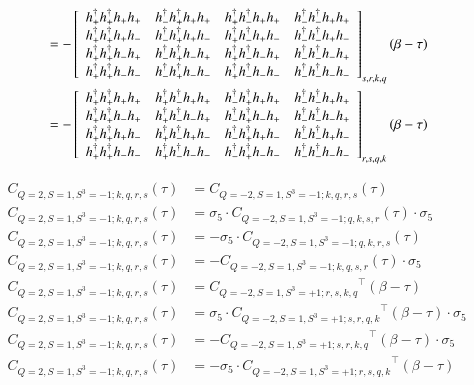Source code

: \begin{equation*}
\begin{aligned}
    &= - \left[ 
    {\begin{array}{cccc}
      \hdcor{+}{+}{+}{+} & \hdcor{+}{+}{+}{-} & \hdcor{+}{+}{-}{+} & \hdcor{+}{+}{-}{-} \\
      \hdcor{-}{+}{+}{+} & \hdcor{-}{+}{+}{-} & \hdcor{-}{+}{-}{+} & \hdcor{-}{+}{-}{-} \\
      \hdcor{+}{-}{+}{+} & \hdcor{+}{-}{+}{-} & \hdcor{+}{-}{-}{+} & \hdcor{+}{-}{-}{-} \\
      \hdcor{-}{-}{+}{+} & \hdcor{-}{-}{+}{-} & \hdcor{-}{-}{-}{+} & \hdcor{-}{-}{-}{-} \\
    \end{array} } \right]_{s,r,k,q} (\beta-\tau) \\
    &= - \left[ 
    {\begin{array}{cccc}
      \hdcor{+}{+}{+}{+} & \hdcor{+}{+}{-}{+} & \hdcor{+}{+}{+}{-} & \hdcor{+}{+}{-}{-} \\
      \hdcor{+}{-}{+}{+} & \hdcor{+}{-}{-}{+} & \hdcor{+}{-}{+}{-} & \hdcor{+}{-}{-}{-} \\
      \hdcor{-}{+}{+}{+} & \hdcor{-}{+}{-}{+} & \hdcor{-}{+}{+}{-} & \hdcor{-}{+}{-}{-} \\
      \hdcor{-}{-}{+}{+} & \hdcor{-}{-}{-}{+} & \hdcor{-}{-}{+}{-} & \hdcor{-}{-}{-}{-} \\
    \end{array} } \right]_{r,s,q,k} (\beta-\tau) \\
  \end{aligned}
\end{equation*}

\begin{equation*}
  \begin{aligned}
    C_{Q=2,S=1,S^3=-1;k,q,r,s} (\tau) &= {C_{Q=-2,S=1,S^3=-1;k,q,r,s}} (\tau) 
    \\
    C_{Q=2,S=1,S^3=-1;k,q,r,s} (\tau) &= \sigma_5\cdot {C_{Q=-2,S=1,S^3=-1;q,k,s,r}} (\tau)\cdot\sigma_5
    \\
    C_{Q=2,S=1,S^3=-1;k,q,r,s} (\tau) &= - \sigma_5\cdot {C_{Q=-2,S=1,S^3=-1;q,k,r,s}} (\tau)
    \\
    C_{Q=2,S=1,S^3=-1;k,q,r,s} (\tau) &= - {C_{Q=-2,S=1,S^3=-1;k,q,s,r}} (\tau)\cdot\sigma_5
    \\
    C_{Q=2,S=1,S^3=-1;k,q,r,s} (\tau) &= {C_{Q=-2,S=1,S^3=+1;r,s,k,q}}^\top (\beta-\tau) 
    \\
    C_{Q=2,S=1,S^3=-1;k,q,r,s} (\tau) &= \sigma_5\cdot {C_{Q=-2,S=1,S^3=+1;s,r,q,k}}^\top (\beta-\tau)\cdot\sigma_5
    \\
    C_{Q=2,S=1,S^3=-1;k,q,r,s} (\tau) &= - {C_{Q=-2,S=1,S^3=+1;s,r,k,q}}^\top (\beta-\tau)\cdot\sigma_5
    \\
    C_{Q=2,S=1,S^3=-1;k,q,r,s} (\tau) &= - \sigma_5\cdot {C_{Q=-2,S=1,S^3=+1;r,s,q,k}}^\top (\beta-\tau)
    \\
  \end{aligned}
\end{equation*}

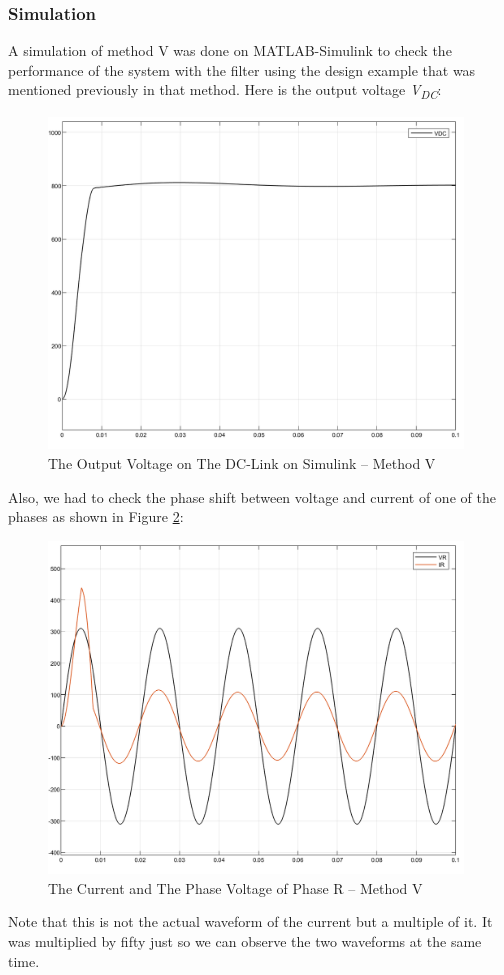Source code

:\documentclass[12pt,a4paper]{book}
\begin{document}
\subsubsection{Simulation}
A simulation of method V was done on MATLAB-Simulink to check the performance of the system with the filter using the design example that was mentioned previously in that method. Here is the output voltage \emph{V\textsubscript{DC}}:

\begin{figure}[h!]
  \centering
  \includegraphics[width=11cm]{image28.png}
  \caption{The Output Voltage on The DC-Link on Simulink -- Method V}
  \label{fig:image28}
\end{figure}
Also, we had to check the phase shift between voltage and current of one of the phases as shown in Figure \ref{fig:image29}:

\begin{figure}[h!]
  \centering
  \includegraphics[width=11cm]{image29.png}
  \caption{The Current and The Phase Voltage of Phase R -- Method V}
  \label{fig:image29}
\end{figure}
Note that this is not the actual waveform of the current but a multiple of it. It was multiplied by fifty just so we can observe the two waveforms at the same time.
\end{document}
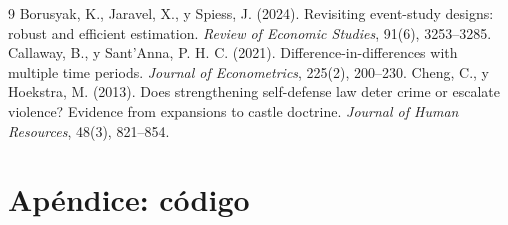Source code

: \documentclass[11pt,a4paper]{article}
\begin{document}
\begin{thebibliography}{9}
 Borusyak, K., Jaravel, X., y Spiess, J. (2024). Revisiting event-study designs: robust and efficient estimation. \textit{Review of Economic Studies}, 91(6), 3253--3285.
 Callaway, B., y Sant'Anna, P. H. C. (2021). Difference-in-differences with multiple time periods. \textit{Journal of Econometrics}, 225(2), 200--230.
 Cheng, C., y Hoekstra, M. (2013). Does strengthening self-defense law deter crime or escalate violence? Evidence from expansions to castle doctrine. \textit{Journal of Human Resources}, 48(3), 821--854.
\end{thebibliography}

\newpage
\appendix
\section*{Apéndice: código}

\end{document}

•••••

■ Aim of the exercise ■
What is wanted is a verbatim transcription of every record above, pictures excluded.

■ Response to this exercise ■
Source code

: \begin{equation*}
\begin{aligned}
    &= - \left[ 
    {\begin{array}{cccc}
      \hdcor{+}{+}{+}{+} & \hdcor{+}{+}{+}{-} & \hdcor{+}{+}{-}{+} & \hdcor{+}{+}{-}{-} \\
      \hdcor{-}{+}{+}{+} & \hdcor{-}{+}{+}{-} & \hdcor{-}{+}{-}{+} & \hdcor{-}{+}{-}{-} \\
      \hdcor{+}{-}{+}{+} & \hdcor{+}{-}{+}{-} & \hdcor{+}{-}{-}{+} & \hdcor{+}{-}{-}{-} \\
      \hdcor{-}{-}{+}{+} & \hdcor{-}{-}{+}{-} & \hdcor{-}{-}{-}{+} & \hdcor{-}{-}{-}{-} \\
    \end{array} } \right]_{s,r,k,q} (\beta-\tau) \\
    &= - \left[ 
    {\begin{array}{cccc}
      \hdcor{+}{+}{+}{+} & \hdcor{+}{+}{-}{+} & \hdcor{+}{+}{+}{-} & \hdcor{+}{+}{-}{-} \\
      \hdcor{+}{-}{+}{+} & \hdcor{+}{-}{-}{+} & \hdcor{+}{-}{+}{-} & \hdcor{+}{-}{-}{-} \\
      \hdcor{-}{+}{+}{+} & \hdcor{-}{+}{-}{+} & \hdcor{-}{+}{+}{-} & \hdcor{-}{+}{-}{-} \\
      \hdcor{-}{-}{+}{+} & \hdcor{-}{-}{-}{+} & \hdcor{-}{-}{+}{-} & \hdcor{-}{-}{-}{-} \\
    \end{array} } \right]_{r,s,q,k} (\beta-\tau) \\
  \end{aligned}
\end{equation*}

\begin{equation*}
  \begin{aligned}
    C_{Q=2,S=1,S^3=-1;k,q,r,s} (\tau) &= {C_{Q=-2,S=1,S^3=-1;k,q,r,s}} (\tau) 
    \\
    C_{Q=2,S=1,S^3=-1;k,q,r,s} (\tau) &= \sigma_5\cdot {C_{Q=-2,S=1,S^3=-1;q,k,s,r}} (\tau)\cdot\sigma_5
    \\
    C_{Q=2,S=1,S^3=-1;k,q,r,s} (\tau) &= - \sigma_5\cdot {C_{Q=-2,S=1,S^3=-1;q,k,r,s}} (\tau)
    \\
    C_{Q=2,S=1,S^3=-1;k,q,r,s} (\tau) &= - {C_{Q=-2,S=1,S^3=-1;k,q,s,r}} (\tau)\cdot\sigma_5
    \\
    C_{Q=2,S=1,S^3=-1;k,q,r,s} (\tau) &= {C_{Q=-2,S=1,S^3=+1;r,s,k,q}}^\top (\beta-\tau) 
    \\
    C_{Q=2,S=1,S^3=-1;k,q,r,s} (\tau) &= \sigma_5\cdot {C_{Q=-2,S=1,S^3=+1;s,r,q,k}}^\top (\beta-\tau)\cdot\sigma_5
    \\
    C_{Q=2,S=1,S^3=-1;k,q,r,s} (\tau) &= - {C_{Q=-2,S=1,S^3=+1;s,r,k,q}}^\top (\beta-\tau)\cdot\sigma_5
    \\
    C_{Q=2,S=1,S^3=-1;k,q,r,s} (\tau) &= - \sigma_5\cdot {C_{Q=-2,S=1,S^3=+1;r,s,q,k}}^\top (\beta-\tau)
    \\
  \end{aligned}
\end{equation*}

Source code

:\documentclass[12pt,a4paper]{book}
\begin{document}
\subsubsection{Simulation}
A simulation of method V was done on MATLAB-Simulink to check the performance of the system with the filter using the design example that was mentioned previously in that method. Here is the output voltage \emph{V\textsubscript{DC}}:

\begin{figure}[h!]
  \centering
  \includegraphics[width=11cm]{image28.png}
  \caption{The Output Voltage on The DC-Link on Simulink -- Method V}
  \label{fig:image28}
\end{figure}
Also, we had to check the phase shift between voltage and current of one of the phases as shown in Figure \ref{fig:image29}:

\begin{figure}[h!]
  \centering
  \includegraphics[width=11cm]{image29.png}
  \caption{The Current and The Phase Voltage of Phase R -- Method V}
  \label{fig:image29}
\end{figure}
Note that this is not the actual waveform of the current but a multiple of it. It was multiplied by fifty just so we can observe the two waveforms at the same time.
\end{document}
Source code

: \documentclass[11pt,a4paper]{article}
\begin{document}
\begin{thebibliography}{9}
 Borusyak, K., Jaravel, X., y Spiess, J. (2024). Revisiting event-study designs: robust and efficient estimation. \textit{Review of Economic Studies}, 91(6), 3253--3285.
 Callaway, B., y Sant'Anna, P. H. C. (2021). Difference-in-differences with multiple time periods. \textit{Journal of Econometrics}, 225(2), 200--230.
 Cheng, C., y Hoekstra, M. (2013). Does strengthening self-defense law deter crime or escalate violence? Evidence from expansions to castle doctrine. \textit{Journal of Human Resources}, 48(3), 821--854.
\end{thebibliography}

\newpage
\appendix
\section*{Apéndice: código}

\end{document}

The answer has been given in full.